**Aim of the task:** An exact copy of the whole listing is required.

**Entries provided:**
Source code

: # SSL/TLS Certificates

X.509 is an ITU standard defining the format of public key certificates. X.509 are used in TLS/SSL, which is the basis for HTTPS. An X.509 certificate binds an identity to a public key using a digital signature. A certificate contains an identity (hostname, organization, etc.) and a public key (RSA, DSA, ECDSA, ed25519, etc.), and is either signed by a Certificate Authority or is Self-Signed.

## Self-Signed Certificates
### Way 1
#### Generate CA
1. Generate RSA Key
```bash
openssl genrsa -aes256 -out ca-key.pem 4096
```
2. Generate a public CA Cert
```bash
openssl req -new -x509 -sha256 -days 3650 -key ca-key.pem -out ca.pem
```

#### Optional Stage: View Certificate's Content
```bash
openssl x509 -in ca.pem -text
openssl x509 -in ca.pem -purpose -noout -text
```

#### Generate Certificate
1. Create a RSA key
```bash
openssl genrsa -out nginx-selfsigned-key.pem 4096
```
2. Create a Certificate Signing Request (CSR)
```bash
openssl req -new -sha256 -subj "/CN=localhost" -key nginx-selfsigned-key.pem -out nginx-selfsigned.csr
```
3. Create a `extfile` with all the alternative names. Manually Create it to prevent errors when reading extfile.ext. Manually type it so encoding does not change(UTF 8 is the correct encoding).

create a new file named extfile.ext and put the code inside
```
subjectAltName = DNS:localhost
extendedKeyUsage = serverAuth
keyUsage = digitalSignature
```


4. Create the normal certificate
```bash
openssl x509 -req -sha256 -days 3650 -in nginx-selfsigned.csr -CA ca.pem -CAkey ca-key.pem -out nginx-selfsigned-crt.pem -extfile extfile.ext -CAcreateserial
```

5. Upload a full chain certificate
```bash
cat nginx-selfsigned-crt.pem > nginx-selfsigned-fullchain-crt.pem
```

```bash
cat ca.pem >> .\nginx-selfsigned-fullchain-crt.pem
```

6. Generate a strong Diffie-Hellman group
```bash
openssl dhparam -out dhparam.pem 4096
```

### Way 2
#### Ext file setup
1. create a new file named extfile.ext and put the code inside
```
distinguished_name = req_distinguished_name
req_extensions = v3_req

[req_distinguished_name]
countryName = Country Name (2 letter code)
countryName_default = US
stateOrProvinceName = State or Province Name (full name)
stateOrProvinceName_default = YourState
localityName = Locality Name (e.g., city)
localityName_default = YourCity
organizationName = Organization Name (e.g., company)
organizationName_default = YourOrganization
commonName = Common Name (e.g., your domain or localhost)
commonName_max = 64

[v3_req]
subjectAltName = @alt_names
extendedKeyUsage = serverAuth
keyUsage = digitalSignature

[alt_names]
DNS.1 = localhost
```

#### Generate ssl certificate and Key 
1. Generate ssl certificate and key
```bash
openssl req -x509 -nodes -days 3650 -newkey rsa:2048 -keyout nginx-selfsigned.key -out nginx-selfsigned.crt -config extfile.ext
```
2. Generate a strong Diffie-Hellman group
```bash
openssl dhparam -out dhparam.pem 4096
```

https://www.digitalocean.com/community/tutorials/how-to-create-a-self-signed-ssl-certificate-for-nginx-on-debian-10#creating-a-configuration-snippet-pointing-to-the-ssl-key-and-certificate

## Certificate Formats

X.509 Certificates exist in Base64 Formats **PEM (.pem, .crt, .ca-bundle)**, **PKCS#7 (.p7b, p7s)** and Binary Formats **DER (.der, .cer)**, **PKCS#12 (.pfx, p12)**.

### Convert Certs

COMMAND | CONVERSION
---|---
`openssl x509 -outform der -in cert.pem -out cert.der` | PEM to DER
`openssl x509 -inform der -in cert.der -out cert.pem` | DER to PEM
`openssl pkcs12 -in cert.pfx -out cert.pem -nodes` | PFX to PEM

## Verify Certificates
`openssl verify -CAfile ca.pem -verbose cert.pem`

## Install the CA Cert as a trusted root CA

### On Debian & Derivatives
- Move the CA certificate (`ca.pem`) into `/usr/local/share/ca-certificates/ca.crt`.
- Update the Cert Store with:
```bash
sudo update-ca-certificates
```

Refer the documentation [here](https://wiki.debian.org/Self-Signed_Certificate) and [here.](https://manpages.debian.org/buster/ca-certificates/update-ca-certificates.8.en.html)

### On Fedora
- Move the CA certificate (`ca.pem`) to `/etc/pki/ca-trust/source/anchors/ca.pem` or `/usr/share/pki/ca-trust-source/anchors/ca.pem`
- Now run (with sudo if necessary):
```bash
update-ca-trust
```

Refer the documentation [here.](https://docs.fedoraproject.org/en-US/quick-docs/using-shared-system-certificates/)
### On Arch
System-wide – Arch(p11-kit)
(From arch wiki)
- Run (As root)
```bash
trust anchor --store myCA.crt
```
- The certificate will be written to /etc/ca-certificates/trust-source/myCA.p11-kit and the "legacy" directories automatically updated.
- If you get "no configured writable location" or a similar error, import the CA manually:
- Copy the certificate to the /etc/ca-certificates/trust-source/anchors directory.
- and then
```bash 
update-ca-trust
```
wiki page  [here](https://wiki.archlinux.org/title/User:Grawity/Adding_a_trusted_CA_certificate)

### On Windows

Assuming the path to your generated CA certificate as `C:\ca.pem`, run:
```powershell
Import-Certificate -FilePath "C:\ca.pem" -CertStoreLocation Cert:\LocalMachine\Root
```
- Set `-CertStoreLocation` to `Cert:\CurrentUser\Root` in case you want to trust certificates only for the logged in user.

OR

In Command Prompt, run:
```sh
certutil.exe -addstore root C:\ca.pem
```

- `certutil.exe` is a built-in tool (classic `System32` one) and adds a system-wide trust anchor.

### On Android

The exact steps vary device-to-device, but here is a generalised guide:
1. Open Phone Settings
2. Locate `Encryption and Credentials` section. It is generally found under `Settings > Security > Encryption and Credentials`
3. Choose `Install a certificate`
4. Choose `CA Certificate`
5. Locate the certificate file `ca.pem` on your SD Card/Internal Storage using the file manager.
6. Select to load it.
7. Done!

**Output of the task:**
Source code

: # SSL/TLS Certificates

X.509 is an ITU standard defining the format of public key certificates. X.509 are used in TLS/SSL, which is the basis for HTTPS. An X.509 certificate binds an identity to a public key using a digital signature. A certificate contains an identity (hostname, organization, etc.) and a public key (RSA, DSA, ECDSA, ed25519, etc.), and is either signed by a Certificate Authority or is Self-Signed.

## Self-Signed Certificates
### Way 1
#### Generate CA
1. Generate RSA Key
```bash
openssl genrsa -aes256 -out ca-key.pem 4096
```
2. Generate a public CA Cert
```bash
openssl req -new -x509 -sha256 -days 3650 -key ca-key.pem -out ca.pem
```

#### Optional Stage: View Certificate's Content
```bash
openssl x509 -in ca.pem -text
openssl x509 -in ca.pem -purpose -noout -text
```

#### Generate Certificate
1. Create a RSA key
```bash
openssl genrsa -out nginx-selfsigned-key.pem 4096
```
2. Create a Certificate Signing Request (CSR)
```bash
openssl req -new -sha256 -subj "/CN=localhost" -key nginx-selfsigned-key.pem -out nginx-selfsigned.csr
```
3. Create a `extfile` with all the alternative names. Manually Create it to prevent errors when reading extfile.ext. Manually type it so encoding does not change(UTF 8 is the correct encoding).

create a new file named extfile.ext and put the code inside
```
subjectAltName = DNS:localhost
extendedKeyUsage = serverAuth
keyUsage = digitalSignature
```


4. Create the normal certificate
```bash
openssl x509 -req -sha256 -days 3650 -in nginx-selfsigned.csr -CA ca.pem -CAkey ca-key.pem -out nginx-selfsigned-crt.pem -extfile extfile.ext -CAcreateserial
```

5. Upload a full chain certificate
```bash
cat nginx-selfsigned-crt.pem > nginx-selfsigned-fullchain-crt.pem
```

```bash
cat ca.pem >> .\nginx-selfsigned-fullchain-crt.pem
```

6. Generate a strong Diffie-Hellman group
```bash
openssl dhparam -out dhparam.pem 4096
```

### Way 2
#### Ext file setup
1. create a new file named extfile.ext and put the code inside
```
distinguished_name = req_distinguished_name
req_extensions = v3_req

[req_distinguished_name]
countryName = Country Name (2 letter code)
countryName_default = US
stateOrProvinceName = State or Province Name (full name)
stateOrProvinceName_default = YourState
localityName = Locality Name (e.g., city)
localityName_default = YourCity
organizationName = Organization Name (e.g., company)
organizationName_default = YourOrganization
commonName = Common Name (e.g., your domain or localhost)
commonName_max = 64

[v3_req]
subjectAltName = @alt_names
extendedKeyUsage = serverAuth
keyUsage = digitalSignature

[alt_names]
DNS.1 = localhost
```

#### Generate ssl certificate and Key 
1. Generate ssl certificate and key
```bash
openssl req -x509 -nodes -days 3650 -newkey rsa:2048 -keyout nginx-selfsigned.key -out nginx-selfsigned.crt -config extfile.ext
```
2. Generate a strong Diffie-Hellman group
```bash
openssl dhparam -out dhparam.pem 4096
```

https://www.digitalocean.com/community/tutorials/how-to-create-a-self-signed-ssl-certificate-for-nginx-on-debian-10#creating-a-configuration-snippet-pointing-to-the-ssl-key-and-certificate

## Certificate Formats

X.509 Certificates exist in Base64 Formats **PEM (.pem, .crt, .ca-bundle)**, **PKCS#7 (.p7b, p7s)** and Binary Formats **DER (.der, .cer)**, **PKCS#12 (.pfx, p12)**.

### Convert Certs

COMMAND | CONVERSION
---|---
`openssl x509 -outform der -in cert.pem -out cert.der` | PEM to DER
`openssl x509 -inform der -in cert.der -out cert.pem` | DER to PEM
`openssl pkcs12 -in cert.pfx -out cert.pem -nodes` | PFX to PEM

## Verify Certificates
`openssl verify -CAfile ca.pem -verbose cert.pem`

## Install the CA Cert as a trusted root CA

### On Debian & Derivatives
- Move the CA certificate (`ca.pem`) into `/usr/local/share/ca-certificates/ca.crt`.
- Update the Cert Store with:
```bash
sudo update-ca-certificates
```

Refer the documentation [here](https://wiki.debian.org/Self-Signed_Certificate) and [here.](https://manpages.debian.org/buster/ca-certificates/update-ca-certificates.8.en.html)

### On Fedora
- Move the CA certificate (`ca.pem`) to `/etc/pki/ca-trust/source/anchors/ca.pem` or `/usr/share/pki/ca-trust-source/anchors/ca.pem`
- Now run (with sudo if necessary):
```bash
update-ca-trust
```

Refer the documentation [here.](https://docs.fedoraproject.org/en-US/quick-docs/using-shared-system-certificates/)
### On Arch
System-wide – Arch(p11-kit)
(From arch wiki)
- Run (As root)
```bash
trust anchor --store myCA.crt
```
- The certificate will be written to /etc/ca-certificates/trust-source/myCA.p11-kit and the "legacy" directories automatically updated.
- If you get "no configured writable location" or a similar error, import the CA manually:
- Copy the certificate to the /etc/ca-certificates/trust-source/anchors directory.
- and then
```bash 
update-ca-trust
```
wiki page  [here](https://wiki.archlinux.org/title/User:Grawity/Adding_a_trusted_CA_certificate)

### On Windows

Assuming the path to your generated CA certificate as `C:\ca.pem`, run:
```powershell
Import-Certificate -FilePath "C:\ca.pem" -CertStoreLocation Cert:\LocalMachine\Root
```
- Set `-CertStoreLocation` to `Cert:\CurrentUser\Root` in case you want to trust certificates only for the logged in user.

OR

In Command Prompt, run:
```sh
certutil.exe -addstore root C:\ca.pem
```

- `certutil.exe` is a built-in tool (classic `System32` one) and adds a system-wide trust anchor.

### On Android

The exact steps vary device-to-device, but here is a generalised guide:
1. Open Phone Settings
2. Locate `Encryption and Credentials` section. It is generally found under `Settings > Security > Encryption and Credentials`
3. Choose `Install a certificate`
4. Choose `CA Certificate`
5. Locate the certificate file `ca.pem` on your SD Card/Internal Storage using the file manager.
6. Select to load it.
7. Done!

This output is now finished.